On Jan. 11, Putnam Investments LLC asked the high court to settle the conflicting rulings among federal appeals courts over whether plaintiffs or defendants have the responsibility to prove losses in fiduciary breaches of the Employee Retirement Income Security Act.
Six appellate courts place the burden of proof on plaintiffs suing DC plan fiduciaries, while four appeals courts ruled the defendant sponsors must disprove any loss was linked to a fiduciary breach, said the petition in the case of Putnam Investments LLC et al. vs. Brotherston et al.
"This case offers a near-perfect opportunity to resolve a deep divide" among appeals courts, said Putnam's petition to the Supreme Court. "The continued split undermines ERISA's goal of uniformity. Nationwide uniformity is at the very heart of ERISA's purpose."
In June 2015, the Supreme Court declined to hear a loss-causation case, a month after then-U.S. Solicitor General Donald B. Verrilli Jr. recommended the court reject the petition in RJR Pension Investment Committee et al. vs. Tatum et al.
Asking the solicitor general's office for an opinion is common in high-profile ERISA cases, and the court again asked for an opinion in March 2018, following another loss-causation case petition in August 2017 for Pioneer Centres Holding Company Stock Ownership Plan et al. vs. Alerus Financial.
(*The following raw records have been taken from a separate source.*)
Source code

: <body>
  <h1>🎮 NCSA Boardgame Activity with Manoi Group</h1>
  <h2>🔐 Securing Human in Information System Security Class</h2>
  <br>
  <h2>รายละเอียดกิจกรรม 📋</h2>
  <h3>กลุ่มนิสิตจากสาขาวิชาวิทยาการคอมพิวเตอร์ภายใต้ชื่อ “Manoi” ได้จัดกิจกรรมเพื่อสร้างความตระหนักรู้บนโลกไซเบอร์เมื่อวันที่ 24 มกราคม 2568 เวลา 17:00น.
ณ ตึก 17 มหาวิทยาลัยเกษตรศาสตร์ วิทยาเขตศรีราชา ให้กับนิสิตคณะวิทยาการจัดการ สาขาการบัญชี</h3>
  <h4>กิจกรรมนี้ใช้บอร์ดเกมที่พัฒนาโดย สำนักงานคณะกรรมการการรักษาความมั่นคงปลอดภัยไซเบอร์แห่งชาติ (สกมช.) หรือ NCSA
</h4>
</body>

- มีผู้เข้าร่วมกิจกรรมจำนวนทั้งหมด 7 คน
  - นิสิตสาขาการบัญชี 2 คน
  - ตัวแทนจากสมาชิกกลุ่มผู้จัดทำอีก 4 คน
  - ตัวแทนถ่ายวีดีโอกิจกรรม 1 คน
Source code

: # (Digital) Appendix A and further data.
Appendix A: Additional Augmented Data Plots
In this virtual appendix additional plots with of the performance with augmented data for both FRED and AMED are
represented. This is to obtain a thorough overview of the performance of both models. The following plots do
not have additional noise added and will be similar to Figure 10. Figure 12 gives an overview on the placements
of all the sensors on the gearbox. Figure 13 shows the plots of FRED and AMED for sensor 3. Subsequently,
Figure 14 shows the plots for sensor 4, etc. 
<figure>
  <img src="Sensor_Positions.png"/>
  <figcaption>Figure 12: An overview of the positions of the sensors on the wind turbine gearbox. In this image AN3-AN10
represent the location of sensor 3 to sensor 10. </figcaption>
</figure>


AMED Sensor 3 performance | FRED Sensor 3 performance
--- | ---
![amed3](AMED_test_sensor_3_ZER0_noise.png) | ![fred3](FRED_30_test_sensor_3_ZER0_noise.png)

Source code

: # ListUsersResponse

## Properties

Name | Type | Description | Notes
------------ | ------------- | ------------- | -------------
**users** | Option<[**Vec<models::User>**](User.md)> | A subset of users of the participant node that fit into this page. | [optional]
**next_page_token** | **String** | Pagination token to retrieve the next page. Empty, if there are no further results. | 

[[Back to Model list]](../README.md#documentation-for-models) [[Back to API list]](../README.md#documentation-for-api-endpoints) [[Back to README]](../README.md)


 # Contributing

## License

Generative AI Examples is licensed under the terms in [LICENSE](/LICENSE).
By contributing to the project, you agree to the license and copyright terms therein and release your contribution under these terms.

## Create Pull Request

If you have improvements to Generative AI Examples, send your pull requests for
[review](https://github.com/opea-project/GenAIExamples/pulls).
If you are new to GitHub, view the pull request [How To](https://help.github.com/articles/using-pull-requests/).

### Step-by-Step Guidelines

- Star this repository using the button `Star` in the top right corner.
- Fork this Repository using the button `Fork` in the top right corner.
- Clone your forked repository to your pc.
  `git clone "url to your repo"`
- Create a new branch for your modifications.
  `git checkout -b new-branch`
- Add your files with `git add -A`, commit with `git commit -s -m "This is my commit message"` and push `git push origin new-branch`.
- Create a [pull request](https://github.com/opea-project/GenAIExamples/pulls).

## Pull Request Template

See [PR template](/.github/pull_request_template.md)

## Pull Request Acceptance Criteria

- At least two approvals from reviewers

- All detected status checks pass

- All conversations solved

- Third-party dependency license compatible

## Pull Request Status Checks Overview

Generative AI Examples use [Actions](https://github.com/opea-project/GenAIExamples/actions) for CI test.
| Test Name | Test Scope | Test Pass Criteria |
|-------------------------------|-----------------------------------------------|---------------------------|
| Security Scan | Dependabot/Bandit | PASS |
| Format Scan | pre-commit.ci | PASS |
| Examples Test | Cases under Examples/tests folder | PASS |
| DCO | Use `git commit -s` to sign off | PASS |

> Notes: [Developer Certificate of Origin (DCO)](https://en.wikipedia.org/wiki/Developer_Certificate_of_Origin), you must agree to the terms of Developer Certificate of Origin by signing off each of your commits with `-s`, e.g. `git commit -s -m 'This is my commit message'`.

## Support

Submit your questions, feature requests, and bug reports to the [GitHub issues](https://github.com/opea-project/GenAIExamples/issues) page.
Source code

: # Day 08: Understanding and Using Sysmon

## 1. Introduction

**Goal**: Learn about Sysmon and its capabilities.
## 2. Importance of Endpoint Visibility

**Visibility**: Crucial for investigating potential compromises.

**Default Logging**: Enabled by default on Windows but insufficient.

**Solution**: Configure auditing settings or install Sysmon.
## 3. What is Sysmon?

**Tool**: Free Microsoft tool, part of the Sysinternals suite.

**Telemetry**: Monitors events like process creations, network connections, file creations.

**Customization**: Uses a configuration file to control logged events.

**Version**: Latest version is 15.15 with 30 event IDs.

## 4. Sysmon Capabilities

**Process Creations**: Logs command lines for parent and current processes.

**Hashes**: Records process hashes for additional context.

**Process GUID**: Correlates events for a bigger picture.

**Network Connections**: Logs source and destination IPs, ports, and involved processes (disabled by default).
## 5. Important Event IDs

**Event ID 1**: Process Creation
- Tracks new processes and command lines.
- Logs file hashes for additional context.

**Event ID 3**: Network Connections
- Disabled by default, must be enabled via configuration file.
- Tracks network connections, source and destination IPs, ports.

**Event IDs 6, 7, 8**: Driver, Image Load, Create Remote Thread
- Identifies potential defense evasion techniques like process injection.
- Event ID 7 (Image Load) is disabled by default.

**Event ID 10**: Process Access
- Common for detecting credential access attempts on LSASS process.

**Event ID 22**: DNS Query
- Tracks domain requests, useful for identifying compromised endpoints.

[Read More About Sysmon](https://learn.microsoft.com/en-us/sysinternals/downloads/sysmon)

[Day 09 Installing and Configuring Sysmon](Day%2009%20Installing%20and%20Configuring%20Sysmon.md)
However, the court did not receive a response. In September 2018, the parties settled their differences and the Supreme Court dismissed the petition.
The Putnam case already has attracted considerable attention from interest groups, which filed amicus briefs as the case worked its way from U.S. District Court in Boston to a federal appeals court.
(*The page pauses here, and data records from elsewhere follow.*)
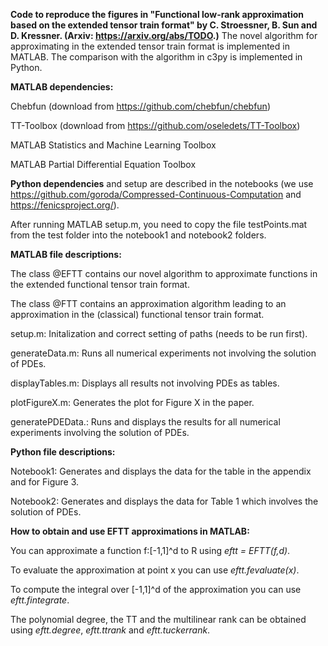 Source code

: **Code to reproduce the figures in "Functional low-rank approximation based on the extended tensor train format" by C. Stroessner, B. Sun and D. Kressner.
(Arxiv: https://arxiv.org/abs/TODO.)** The novel algorithm for approximating in the extended tensor train format is implemented in MATLAB. The comparison with the algorithm in c3py is implemented in Python.

**MATLAB dependencies:**

Chebfun (download from https://github.com/chebfun/chebfun)

TT-Toolbox (download from https://github.com/oseledets/TT-Toolbox)

MATLAB Statistics and Machine Learning Toolbox

MATLAB Partial Differential Equation Toolbox

**Python dependencies** and setup are described in the notebooks (we use https://github.com/goroda/Compressed-Continuous-Computation and https://fenicsproject.org/).

After running MATLAB setup.m, you need to copy the file testPoints.mat from the test folder into the notebook1 and notebook2 folders.



**MATLAB file descriptions:**

The class @EFTT contains our novel algorithm to approximate functions in the extended functional tensor train format.

The class @FTT contains an approximation algorithm leading to an approximation in the (classical) functional tensor train format.

setup.m: Initalization and correct setting of paths (needs to be run first).

generateData.m: Runs all numerical experiments not involving the solution of PDEs.

displayTables.m: Displays all results not involving PDEs as tables.

plotFigureX.m: Generates the plot for Figure X in the paper. 

generatePDEData.: Runs and displays the results for all numerical experiments involving the solution of PDEs.



**Python file descriptions:**

Notebook1: Generates and displays the data for the table in the appendix and for Figure 3.

Notebook2: Generates and displays the data for Table 1 which involves the solution of PDEs.


**How to obtain and use EFTT approximations in MATLAB:**

You can approximate a function f:[-1,1]^d to R using *eftt = EFTT(f,d)*.

To evaluate the approximation at point x you can use *eftt.fevaluate(x)*.

To compute the integral over [-1,1]^d of the approximation you can use *eftt.fintegrate*.

The polynomial degree, the TT and the multilinear rank can be obtained using *eftt.degree*, *eftt.ttrank* and *eftt.tuckerrank*.


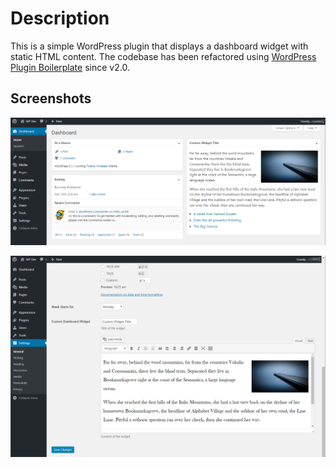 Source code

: # Description

This is a simple WordPress plugin that displays a dashboard widget with static HTML content. The codebase has been refactored using [WordPress Plugin Boilerplate](https://github.com/DevinVinson/WordPress-Plugin-Boilerplate) since v2.0.

## Screenshots

![Dashboard widget appearance](assets/screenshot-1.png)

![Dashboard widget settings for title and content](assets/screenshot-2.png)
Putnam Investments was sued in November 2015 by participants in the company's 401(k) plan. They alleged Putnam favored proprietary products in the plan's investment menu without adequately considering cheaper, similar alternatives.
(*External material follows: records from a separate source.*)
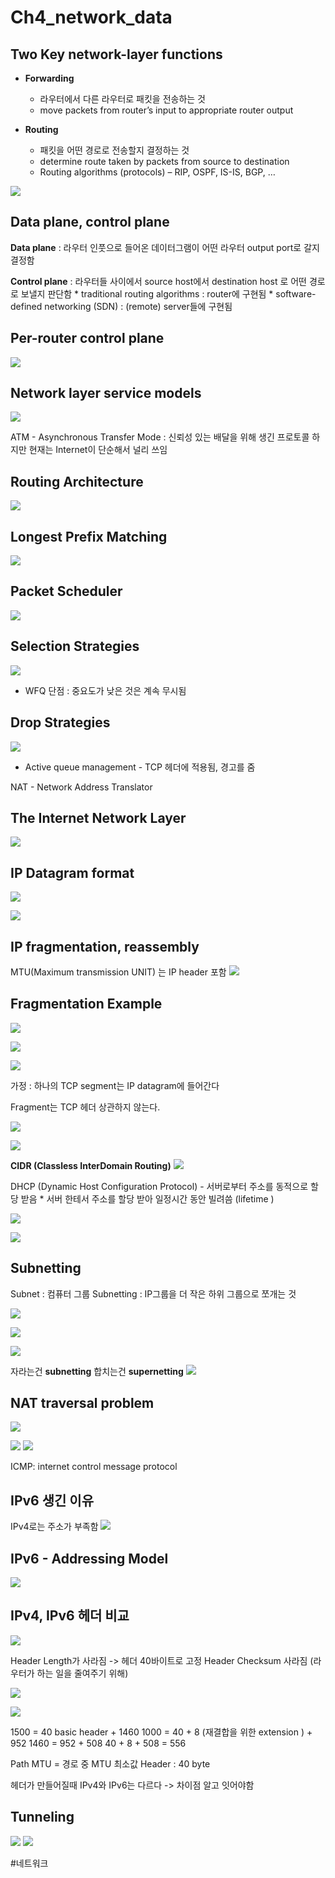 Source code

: # Ch4_network_data
## Two Key network-layer functions
* **Forwarding**
	* 라우터에서 다른 라우터로 패킷을 전송하는 것
	* move packets from router’s input to appropriate router output 

* **Routing**
	* 패킷을 어떤 경로로 전송할지 결정하는 것
	* determine route taken by packets from source to destination 
	* Routing algorithms (protocols) – RIP, OSPF, IS-IS, BGP, … 


![](Ch4_network_data/56E2A3AC-1914-44C6-9EB3-8E344DD68A6C.png)


## Data plane, control plane
**Data plane** : 라우터 인풋으로 들어온 데이터그램이 어떤 라우터 output port로 갈지 결정함

**Control plane** :   라우터들 사이에서 source host에서 destination host 로 어떤 경로로 보낼지 판단함
	* 	traditional routing algorithms : router에 구현됨
	* software-defined networking (SDN) : (remote) server들에 구현됨


## Per-router control plane
![](Ch4_network_data/4D2B0135-2B11-4635-838F-44CEAE48F994.png)



## Network layer service models
![](Ch4_network_data/E202EDEF-E1CA-4CB1-BD94-9A3B9BFF7F75.png)


ATM - Asynchronous Transfer Mode : 신뢰성 있는 배달을 위해 생긴 프로토콜
하지만 현재는 Internet이 단순해서 널리 쓰임



## Routing Architecture
![](Ch4_network_data/AF15C5B9-914F-49FB-8A12-C9C8563C30BE.png)


## Longest Prefix Matching
![](Ch4_network_data/2F000C3A-4CD2-4174-96AA-C944B4D7C41C.png)



## Packet Scheduler
![](Ch4_network_data/BF4AE070-A093-4398-848F-E5BF90BD93B2.png)


## Selection Strategies
![](Ch4_network_data/B72A92FA-E1FF-4456-B266-C1B1201843C6.png)
* WFQ 단점 : 중요도가 낮은 것은 계속 무시됨

## Drop Strategies
![](Ch4_network_data/11AEFCBE-D00B-4BD7-B474-74A1C2CD6FF2.png)
* Active queue management - TCP 헤더에 적용됨, 경고를 줌

NAT - Network Address Translator


## The Internet Network Layer
![](Ch4_network_data/79A4A6DF-0AFA-48EC-A2CB-B460679FFD9E.png)

## IP Datagram format
![](Ch4_network_data/CB81AB97-B2E3-416A-B13B-3CD149FFD928.png)

![](Ch4_network_data/808BEB34-D826-4B47-A750-204A210395E6.png)
## IP fragmentation, reassembly


MTU(Maximum transmission UNIT) 는 IP header 포함
![](Ch4_network_data/D477BAC4-A3CC-44D0-89AB-C957E2508253.png)


## Fragmentation Example
![](Ch4_network_data/CFAE49AC-1E37-4C37-9BF7-5FA6CE79D6B4.png)

![](Ch4_network_data/AB72F958-5E75-4C69-B90B-D677FA86F8BC.png)


![](Ch4_network_data/4FE42B98-76ED-42DD-AE40-CE66C1D194B0.png)

가정 : 하나의 TCP segment는 IP datagram에 들어간다


Fragment는 TCP 헤더 상관하지 않는다.

![](Ch4_network_data/6A5A2BF7-0827-4E31-9E97-B2C4591DCD2B.png)

![](Ch4_network_data/CFB1DF9F-5C5F-4FE1-96FE-02D54D2FD9F4.png)


**CIDR (Classless InterDomain Routing)**
![](Ch4_network_data/FD0DEFCA-62EC-4DD2-A7E9-385E5B203D06.png)


DHCP (Dynamic Host Configuration Protocol)
	- 서버로부터 주소를 동적으로 할당 받음
	* 서버 한테서 주소를 할당 받아 일정시간 동안 빌려씀 (lifetime )

![](Ch4_network_data/37E377C2-90C5-4542-B42A-39B1C86ACEA3.png)

![](Ch4_network_data/BDA9717A-7939-484C-B3A7-6B0547193C17.png)



## Subnetting
Subnet : 컴퓨터 그룹
Subnetting : IP그룹을 더 작은 하위 그룹으로 쪼개는 것

![](Ch4_network_data/D33C5DAE-38DF-40E6-8361-C657D50CBB8F.png)


![](Ch4_network_data/E4E9204B-FD1A-4563-A332-DA89492C504C.png)


![](Ch4_network_data/536BAE93-5932-4251-94C7-C2F13FD78D30.png)


자라는건 **subnetting**
합치는건 **supernetting**
![](Ch4_network_data/F81BC2A2-9C76-42B2-8E7D-806DA71F485D.png)


## NAT traversal problem
![](Ch4_network_data/CA847F63-7F5C-4967-A37E-75184BB91630.png)

![](Ch4_network_data/BFE8D268-50F8-4598-A01F-581E2D960738.png)
![](Ch4_network_data/6A5A3C38-D12C-467A-AE6D-659A818B5C89.png)

ICMP: internet control message protocol


## IPv6 생긴 이유	
IPv4로는 주소가 부족함
![](Ch4_network_data/BE2594FC-EF11-4FB8-91E6-54600949B8A8.png)

## IPv6 - Addressing Model
![](Ch4_network_data/EE6792CC-9F3F-4D16-B520-8D39C3084E29.png)


## IPv4, IPv6 헤더 비교
![](Ch4_network_data/9A19ADBF-17AD-4C86-85D3-82B9E89FCDB3.png)

Header Length가 사라짐 -> 헤더 40바이트로 고정
Header Checksum 사라짐 (라우터가 하는 일을 줄여주기 위해)

![](Ch4_network_data/A57146C8-7D10-415D-8A39-6D41756232EB.png)


![](Ch4_network_data/D51940C1-3611-4A4F-BE84-14D818D8DF37.png)

1500 = 40 basic header + 1460
1000 = 40 + 8 (재결합을 위한 extension ) + 952
1460  = 952 + 508
40 + 8 + 508 = 556

Path MTU = 경로 중 MTU 최소값
Header : 40 byte


헤더가 만들어질때 IPv4와 IPv6는 다르다 -> 차이점 알고 잇어야함

## Tunneling
![](Ch4_network_data/76EC2E10-9B35-4FDD-AAE6-7D37AA5C649C.png)
![](Ch4_network_data/6EC4E86C-B37D-4855-BF71-859EC9618F93.png)













#네트워크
"This issue is very important to plan sponsors," Jan Jacobson, senior counsel for retirement policy at the American Benefits Council, Washington, said in an interview, adding that her organization will file an amicus brief with the Supreme Court.
"Loss causation is an important element of an ERISA claim for breach of fiduciary duty, and shifting the burden to the plan's fiduciary to disprove loss causation would expose plans to more litigation expenses and discourage employers from sponsoring plans in the first place," Ms. Jacobson said.
"Plan sponsors should not have to guarantee optimal 401(k) investment performance or offer only a particular class of investment options — index funds — in order to avoid litigation risk," she added.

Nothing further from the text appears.